Cette année, pour ponctuer les arrêts des vingt-trois stations de son nouveau tramway – deux lignes, douze kilomètres –, la ville de Mulhouse a fait appel à un grand compositeur contemporain français, Pierre Henry, l’un des pères de la musique électroacoustique. Ce dernier, à presque 79 ans, s’est pris au jeu : « Depuis que je fais de la musique, explique-t-il, je me suis aperçu que, pour sublimer le moment, il faut remplacer l’ambiance réelle par une ambiance synthétique. En écoutant un nom de station assez peu drôle, il faut que les usagers ressentent un petit déclic, que ces annonces s’inscrivent temporellement dans leur trajet, qu’elles deviennent pour eux des repères esthétiques, voire sociaux. » Aussi Pierre Henry a-t-il livré deux séries d’annonces radicalement différentes, une pour la ligne nord-sud, une pour la ligne est-ouest. « Ce que je trouve intéressant avec l’ensemble de ces petits modules, c’est qu’ils ont l’impact d’un film publicitaire, observe le compositeur.
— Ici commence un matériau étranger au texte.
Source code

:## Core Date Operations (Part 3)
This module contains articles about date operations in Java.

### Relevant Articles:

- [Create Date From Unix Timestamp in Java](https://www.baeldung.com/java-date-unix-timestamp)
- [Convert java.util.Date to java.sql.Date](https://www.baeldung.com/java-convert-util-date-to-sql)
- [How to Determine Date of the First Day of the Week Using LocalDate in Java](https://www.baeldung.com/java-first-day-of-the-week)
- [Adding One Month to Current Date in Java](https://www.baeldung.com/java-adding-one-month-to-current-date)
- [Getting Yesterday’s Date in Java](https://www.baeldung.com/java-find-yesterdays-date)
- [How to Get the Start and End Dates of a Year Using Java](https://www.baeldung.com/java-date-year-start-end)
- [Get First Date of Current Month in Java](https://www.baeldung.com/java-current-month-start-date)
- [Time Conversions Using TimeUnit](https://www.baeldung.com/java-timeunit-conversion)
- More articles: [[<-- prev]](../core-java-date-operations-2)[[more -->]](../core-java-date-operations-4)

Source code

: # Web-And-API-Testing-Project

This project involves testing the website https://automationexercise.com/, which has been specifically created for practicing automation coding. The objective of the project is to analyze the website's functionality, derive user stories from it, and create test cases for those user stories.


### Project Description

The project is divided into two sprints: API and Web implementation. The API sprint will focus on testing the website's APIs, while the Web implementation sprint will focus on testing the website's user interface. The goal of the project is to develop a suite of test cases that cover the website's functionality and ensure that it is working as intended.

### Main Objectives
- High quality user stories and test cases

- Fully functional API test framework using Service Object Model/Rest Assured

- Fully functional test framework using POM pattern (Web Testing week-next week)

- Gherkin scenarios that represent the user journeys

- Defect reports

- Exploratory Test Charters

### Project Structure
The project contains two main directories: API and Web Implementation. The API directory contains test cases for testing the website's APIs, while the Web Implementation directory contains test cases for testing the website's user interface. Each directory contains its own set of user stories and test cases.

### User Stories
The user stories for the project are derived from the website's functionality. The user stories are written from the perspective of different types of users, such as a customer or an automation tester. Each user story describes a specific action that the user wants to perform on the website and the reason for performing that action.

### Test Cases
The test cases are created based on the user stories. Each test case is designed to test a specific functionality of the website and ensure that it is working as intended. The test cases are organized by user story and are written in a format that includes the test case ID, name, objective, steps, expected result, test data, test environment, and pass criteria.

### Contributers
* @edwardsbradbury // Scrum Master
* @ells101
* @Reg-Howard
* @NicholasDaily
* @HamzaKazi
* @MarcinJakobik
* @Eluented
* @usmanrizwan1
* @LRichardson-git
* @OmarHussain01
Tout est fait à la mesure et la grande difficulté était de construire un tout qui ne dure que dix secondes. »
Dans la première série, deux voix, l’une féminine, l’autre masculine, « disent » les noms des stations de façon plutôt classique, presque officielle. Les mots, en revanche, sont cernés par des plages musicales furtives mais allègres. Le contraste entre ces sonorités électroniques et le classicisme des voix renforce, à l’oreille, la clarté de l’énoncé. « Le texte est strict, mais la musique donne le pas à l’imagination », fait remarquer Pierre Henry. La seconde série, intitulée Fantaisie en forme de dessin animé, a été construite autour de la voix du comédien Jean-Paul Farré. Chaque station est cette fois « travaillée » comme une entité autonome. Le nom est souvent répété et la voix un brin démodée de Farré dessine un personnage à part entière. Pour la station Musée-de-l’Auto, par exemple, on entend des bruits de Klaxon, voire de suspensions de voiture. Des sons restituent une ambiance de dessin animé, ménageant parfois des instants de suspense. Ce n’est plus, ici, le contraste entre les sons et les voix qui entretient l’attention des usagers, mais bel et bien la gaieté et l’humour qui se dégagent de ces « virgules » guillerettes. « J’ai voulu faire quelque chose de primesautier », assure le compositeur.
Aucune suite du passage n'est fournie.